Today’s sales world is a lot different than it was 100 years ago. The thing is, salespeople haven’t really updated their sales methodologies to deal with these changes. One of the biggest challenges they’re facing is building trust and healthy relationships with their prospects – also known as trust based selling. But how can that still be a challenge? They’ve known since 1916 (almost a century!) that trust based selling is the most effective way of selling. It’s because they’re trying to use outdated methods to build that trust and it isn’t working. They need a new sales methodology; one that focuses on not just relationships with prospects, but also on relationships with marketing and sales automation.
This post digs into 3 of the biggest factors that have caused sales to change over the years, and the 3 most important relationships you need to focus on in order to update your sales methodology.
The 3 Big Factors that Have Caused Sales to Change:
Population = Complexity: Since 1900, the world population has risen from roughly 0.8 billion people to 7.1 billion people. That makes for a whole lot more potential customers. But more customers means you need time and salespeople to help them, which means increasing the size of your business. But simple processes become complex and slow as companies grow.
Competition Amplifies Difficulty: There are a reported 28 million small businesses in the US alone. Being the only company who sells a product is no longer a possible selling point. Businesses and salespeople need to either rank highly in their industry and/or think of new, creative, outside-the-box techniques to keep a competitive edge.
The World Wide Web Makes Prospects Pickier: The general public has access to the World Wide Web in 1990, which allows people to compare prices and reviews of competing companies. Later, people can buy products directly from the internet – sometimes eliminating the salesperson completely. As we’ve talked about before, prospects are typically 57% through the sales funnel by the time they’re in contact with a salesperson. This changes how the salesperson should be interacting with them.
THE 3 CRITICAL RELATIONSHIPS
These relationships are the solution to the problems that new factors pose for sales.
Your relationship with sales automation software – learn to trust it
Sales automation is designed to make you be better at your job. It’s taking care of the repetitive, small tasks that suck up so much time every day – time that could be spent talking to new prospects, creating new sales ideas or closing deals. Sales automation is also collecting valuable analytics about your prospects, so you can be more educated on their needs. Yet, there’s a common resistance to use it.
A Consensus sales rep talked to a prospect who told him, “we’re just doing what we’re doing because it’s what we’re comfortable with. It’s what works and we don’t want to move onto something new because…it’s different.” The common resistance stems from fear that sales automation is going to replace salespeople. Why spend more money on software that takes care of tasks that are already being done by employees?
You may already advocate for sales automation, which means you’re ahead of the curve. But if the cost of it is holding you back, think of it this way: the cost of automation software is significantly less than a salary, and you want that salary money spent in the most effective way – which will not be by having employees spend time on repetitive tasks. According to a CMO Council report, salespeople spend 40% of their time creating presentations and demos and customizing messages. That means you’re losing 5.2 months of productivity every year. So your ROI on automation software will be 5.2 months worth of productivity that automation will cover, on top of the 40% increase in time that your salespeople will now have to close more deals.
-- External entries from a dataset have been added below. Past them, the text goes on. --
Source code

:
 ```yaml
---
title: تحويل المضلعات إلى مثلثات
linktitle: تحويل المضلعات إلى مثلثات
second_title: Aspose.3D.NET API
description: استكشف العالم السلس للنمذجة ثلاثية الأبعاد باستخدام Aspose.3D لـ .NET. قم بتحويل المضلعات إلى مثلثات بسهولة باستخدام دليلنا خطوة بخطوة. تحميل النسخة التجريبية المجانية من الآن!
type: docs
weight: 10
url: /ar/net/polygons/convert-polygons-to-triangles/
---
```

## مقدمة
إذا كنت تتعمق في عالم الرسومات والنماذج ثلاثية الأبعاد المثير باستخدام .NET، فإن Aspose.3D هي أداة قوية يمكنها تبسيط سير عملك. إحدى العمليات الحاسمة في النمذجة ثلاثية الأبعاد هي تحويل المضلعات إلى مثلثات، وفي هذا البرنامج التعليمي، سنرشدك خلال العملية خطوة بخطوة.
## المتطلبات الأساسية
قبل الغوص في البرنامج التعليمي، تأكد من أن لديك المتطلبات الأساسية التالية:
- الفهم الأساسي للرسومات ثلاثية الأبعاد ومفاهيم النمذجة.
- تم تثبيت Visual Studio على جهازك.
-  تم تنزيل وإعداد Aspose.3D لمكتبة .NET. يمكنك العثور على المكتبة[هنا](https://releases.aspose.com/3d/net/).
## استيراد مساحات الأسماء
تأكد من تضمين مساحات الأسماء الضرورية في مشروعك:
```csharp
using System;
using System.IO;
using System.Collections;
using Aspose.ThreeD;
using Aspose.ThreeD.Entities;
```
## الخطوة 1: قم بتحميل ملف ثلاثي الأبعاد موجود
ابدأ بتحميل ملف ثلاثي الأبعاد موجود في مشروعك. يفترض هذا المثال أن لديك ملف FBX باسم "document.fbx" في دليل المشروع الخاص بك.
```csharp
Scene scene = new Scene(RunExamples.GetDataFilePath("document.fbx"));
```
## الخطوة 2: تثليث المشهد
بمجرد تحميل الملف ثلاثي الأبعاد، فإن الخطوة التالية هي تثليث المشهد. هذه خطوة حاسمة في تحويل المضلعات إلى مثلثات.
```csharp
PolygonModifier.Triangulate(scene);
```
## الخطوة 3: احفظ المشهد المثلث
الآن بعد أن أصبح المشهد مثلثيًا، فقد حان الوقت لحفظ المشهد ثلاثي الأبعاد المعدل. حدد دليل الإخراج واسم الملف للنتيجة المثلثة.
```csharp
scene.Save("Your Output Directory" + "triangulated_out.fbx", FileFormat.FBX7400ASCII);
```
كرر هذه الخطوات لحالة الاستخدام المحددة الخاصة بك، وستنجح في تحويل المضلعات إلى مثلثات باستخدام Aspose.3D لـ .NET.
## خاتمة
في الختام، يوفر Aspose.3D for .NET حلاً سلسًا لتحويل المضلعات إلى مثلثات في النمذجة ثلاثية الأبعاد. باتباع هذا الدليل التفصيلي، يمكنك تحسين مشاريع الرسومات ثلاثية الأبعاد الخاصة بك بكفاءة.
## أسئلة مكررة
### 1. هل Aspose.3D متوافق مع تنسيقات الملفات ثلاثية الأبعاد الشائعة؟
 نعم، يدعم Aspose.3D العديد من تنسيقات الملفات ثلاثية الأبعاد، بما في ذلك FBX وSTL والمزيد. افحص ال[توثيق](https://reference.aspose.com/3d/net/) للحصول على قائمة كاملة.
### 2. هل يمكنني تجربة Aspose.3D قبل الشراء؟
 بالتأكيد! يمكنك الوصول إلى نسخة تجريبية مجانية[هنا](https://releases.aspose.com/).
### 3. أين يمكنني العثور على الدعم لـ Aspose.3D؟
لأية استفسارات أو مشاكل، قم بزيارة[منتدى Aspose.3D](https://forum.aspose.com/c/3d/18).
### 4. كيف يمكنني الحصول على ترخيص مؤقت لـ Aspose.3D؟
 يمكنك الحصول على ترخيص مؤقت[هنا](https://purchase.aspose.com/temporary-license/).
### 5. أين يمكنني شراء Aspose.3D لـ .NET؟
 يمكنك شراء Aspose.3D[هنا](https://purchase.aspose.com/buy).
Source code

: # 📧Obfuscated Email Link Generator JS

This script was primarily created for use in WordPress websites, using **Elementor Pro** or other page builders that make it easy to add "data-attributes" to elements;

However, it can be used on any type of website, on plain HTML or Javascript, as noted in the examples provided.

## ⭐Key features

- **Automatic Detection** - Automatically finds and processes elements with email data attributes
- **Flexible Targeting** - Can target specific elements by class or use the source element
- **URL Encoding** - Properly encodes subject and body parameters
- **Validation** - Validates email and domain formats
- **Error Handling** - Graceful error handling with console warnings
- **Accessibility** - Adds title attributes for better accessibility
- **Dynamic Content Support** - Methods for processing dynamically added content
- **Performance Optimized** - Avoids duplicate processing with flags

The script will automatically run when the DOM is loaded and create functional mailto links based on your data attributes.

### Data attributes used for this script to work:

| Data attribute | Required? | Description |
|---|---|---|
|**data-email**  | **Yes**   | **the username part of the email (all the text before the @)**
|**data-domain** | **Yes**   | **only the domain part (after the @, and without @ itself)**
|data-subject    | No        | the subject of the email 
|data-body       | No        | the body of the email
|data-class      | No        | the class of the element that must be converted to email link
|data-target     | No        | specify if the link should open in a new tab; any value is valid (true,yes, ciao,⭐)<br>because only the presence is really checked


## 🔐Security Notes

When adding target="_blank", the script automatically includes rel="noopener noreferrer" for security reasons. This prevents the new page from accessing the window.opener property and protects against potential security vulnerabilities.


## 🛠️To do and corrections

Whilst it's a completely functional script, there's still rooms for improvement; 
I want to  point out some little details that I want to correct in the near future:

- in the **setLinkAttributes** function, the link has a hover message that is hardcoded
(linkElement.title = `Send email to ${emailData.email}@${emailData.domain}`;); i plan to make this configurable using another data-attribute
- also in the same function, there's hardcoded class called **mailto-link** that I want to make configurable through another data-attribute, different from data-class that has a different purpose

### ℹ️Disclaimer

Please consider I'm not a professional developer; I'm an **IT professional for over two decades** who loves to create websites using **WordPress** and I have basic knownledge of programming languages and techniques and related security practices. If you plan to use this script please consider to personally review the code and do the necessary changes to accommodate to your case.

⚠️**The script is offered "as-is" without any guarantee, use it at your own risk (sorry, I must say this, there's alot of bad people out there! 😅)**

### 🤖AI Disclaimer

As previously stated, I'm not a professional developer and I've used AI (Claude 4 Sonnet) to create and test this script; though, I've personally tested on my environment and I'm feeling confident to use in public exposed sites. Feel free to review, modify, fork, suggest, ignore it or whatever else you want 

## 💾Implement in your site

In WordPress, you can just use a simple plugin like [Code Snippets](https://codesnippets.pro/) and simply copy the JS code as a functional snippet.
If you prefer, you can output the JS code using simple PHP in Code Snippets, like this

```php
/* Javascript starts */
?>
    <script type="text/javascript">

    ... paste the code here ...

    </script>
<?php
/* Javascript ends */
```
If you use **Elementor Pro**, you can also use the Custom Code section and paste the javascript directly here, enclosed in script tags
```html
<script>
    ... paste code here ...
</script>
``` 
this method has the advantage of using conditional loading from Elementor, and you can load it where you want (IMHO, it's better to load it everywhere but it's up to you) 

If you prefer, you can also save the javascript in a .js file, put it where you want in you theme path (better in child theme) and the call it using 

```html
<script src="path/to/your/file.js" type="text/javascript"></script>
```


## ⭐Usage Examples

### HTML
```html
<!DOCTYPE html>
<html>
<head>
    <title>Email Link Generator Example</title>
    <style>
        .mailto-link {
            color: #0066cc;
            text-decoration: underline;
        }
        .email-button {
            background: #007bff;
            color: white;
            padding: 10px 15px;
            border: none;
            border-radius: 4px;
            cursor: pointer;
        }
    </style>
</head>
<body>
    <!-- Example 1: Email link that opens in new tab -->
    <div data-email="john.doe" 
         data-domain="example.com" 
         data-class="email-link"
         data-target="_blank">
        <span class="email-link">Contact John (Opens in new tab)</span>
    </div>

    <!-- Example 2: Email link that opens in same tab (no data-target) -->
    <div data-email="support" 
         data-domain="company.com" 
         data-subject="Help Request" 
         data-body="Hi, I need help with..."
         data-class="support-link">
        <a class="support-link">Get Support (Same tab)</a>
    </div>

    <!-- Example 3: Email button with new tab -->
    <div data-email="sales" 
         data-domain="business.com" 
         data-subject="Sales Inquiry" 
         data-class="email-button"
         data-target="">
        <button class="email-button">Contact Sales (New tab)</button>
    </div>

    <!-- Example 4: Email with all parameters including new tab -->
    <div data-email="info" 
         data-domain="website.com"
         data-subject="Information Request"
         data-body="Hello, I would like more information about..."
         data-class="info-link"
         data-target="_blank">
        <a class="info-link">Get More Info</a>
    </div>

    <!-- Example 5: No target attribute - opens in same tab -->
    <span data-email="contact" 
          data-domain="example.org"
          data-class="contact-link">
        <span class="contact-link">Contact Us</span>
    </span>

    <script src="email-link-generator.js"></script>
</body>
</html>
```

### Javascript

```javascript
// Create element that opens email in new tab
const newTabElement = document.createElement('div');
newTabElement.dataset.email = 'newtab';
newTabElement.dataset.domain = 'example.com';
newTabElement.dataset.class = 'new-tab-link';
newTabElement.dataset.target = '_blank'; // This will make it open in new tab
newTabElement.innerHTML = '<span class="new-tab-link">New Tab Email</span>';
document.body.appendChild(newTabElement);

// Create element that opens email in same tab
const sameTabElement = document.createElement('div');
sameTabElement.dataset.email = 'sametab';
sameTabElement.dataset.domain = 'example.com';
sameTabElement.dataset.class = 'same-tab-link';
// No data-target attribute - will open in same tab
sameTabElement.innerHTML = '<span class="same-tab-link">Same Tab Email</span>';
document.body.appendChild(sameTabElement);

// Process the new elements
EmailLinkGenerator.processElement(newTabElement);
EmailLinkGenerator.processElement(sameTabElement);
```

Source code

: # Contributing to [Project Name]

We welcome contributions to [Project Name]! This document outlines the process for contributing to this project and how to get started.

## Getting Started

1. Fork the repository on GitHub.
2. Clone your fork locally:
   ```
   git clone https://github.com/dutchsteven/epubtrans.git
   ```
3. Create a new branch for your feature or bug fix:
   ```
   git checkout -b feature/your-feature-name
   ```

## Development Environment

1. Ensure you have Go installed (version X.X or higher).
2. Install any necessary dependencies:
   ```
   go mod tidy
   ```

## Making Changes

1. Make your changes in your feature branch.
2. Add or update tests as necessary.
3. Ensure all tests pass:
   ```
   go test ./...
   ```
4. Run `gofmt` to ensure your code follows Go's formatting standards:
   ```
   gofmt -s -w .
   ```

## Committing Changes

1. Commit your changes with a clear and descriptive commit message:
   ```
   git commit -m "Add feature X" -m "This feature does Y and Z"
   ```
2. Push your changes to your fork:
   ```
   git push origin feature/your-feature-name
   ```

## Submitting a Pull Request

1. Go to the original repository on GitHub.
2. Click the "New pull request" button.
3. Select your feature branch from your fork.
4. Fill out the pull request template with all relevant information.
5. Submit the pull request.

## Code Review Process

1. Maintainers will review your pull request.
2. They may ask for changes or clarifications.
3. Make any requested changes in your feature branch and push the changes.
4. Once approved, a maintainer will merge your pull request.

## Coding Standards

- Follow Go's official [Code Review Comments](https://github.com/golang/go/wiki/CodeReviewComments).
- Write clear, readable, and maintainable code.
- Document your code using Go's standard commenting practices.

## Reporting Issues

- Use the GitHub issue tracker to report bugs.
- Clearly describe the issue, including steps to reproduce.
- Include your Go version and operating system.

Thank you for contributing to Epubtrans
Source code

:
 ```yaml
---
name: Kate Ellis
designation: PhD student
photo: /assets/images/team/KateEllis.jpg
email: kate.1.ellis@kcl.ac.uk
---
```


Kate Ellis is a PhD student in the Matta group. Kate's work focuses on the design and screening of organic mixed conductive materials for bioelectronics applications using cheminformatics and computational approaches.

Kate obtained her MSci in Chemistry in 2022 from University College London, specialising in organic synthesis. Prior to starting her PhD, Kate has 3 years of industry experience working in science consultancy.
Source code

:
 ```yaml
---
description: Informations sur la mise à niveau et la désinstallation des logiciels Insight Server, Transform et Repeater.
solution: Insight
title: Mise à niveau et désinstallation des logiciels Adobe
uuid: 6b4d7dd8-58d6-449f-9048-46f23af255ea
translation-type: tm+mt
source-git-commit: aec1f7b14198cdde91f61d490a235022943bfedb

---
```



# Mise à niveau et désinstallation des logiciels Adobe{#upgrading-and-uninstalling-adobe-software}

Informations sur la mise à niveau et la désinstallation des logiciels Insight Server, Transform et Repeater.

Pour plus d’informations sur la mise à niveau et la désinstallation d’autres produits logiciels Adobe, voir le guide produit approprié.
Taking advantage of sales automation shows that you’re open to change – and if you want to keep a competitive edge, you’ll always have to be changing. Sales thought leader Dave Kahle writes, “those salespeople who take the initiative to become automation-enabled will find themselves growing in importance to their customers and in value to their companies.”
Your relationship with marketing – let the sales/marketing line blur
Another old sales methodology was that sales and marketing were very different and shouldn’t be considered the same thing. This led to the constant butting heads of the teams – “marketing brings me bad leads” or “salespeople never follow up with the leads we get them”. How can you have a good relationship externally, with your customers, if you can’t even have them internally? Start by taking some time to learn how your marketing team finds their leads or creates content. They have invaluable information about leads that you may not – this information makes the transition from sales to marketing a lot smoother and less noticeable.
Your relationship with sales automation can play a big role in blurring the sales/marketing line too. Dave Motheral, director of software vendor alliances at Aprimo says, “sales and marketing are moving closer together with new direct marketing capabilities…and it’s coming not necessarily from the long-awaited meeting of minds but rather through advances in technology.”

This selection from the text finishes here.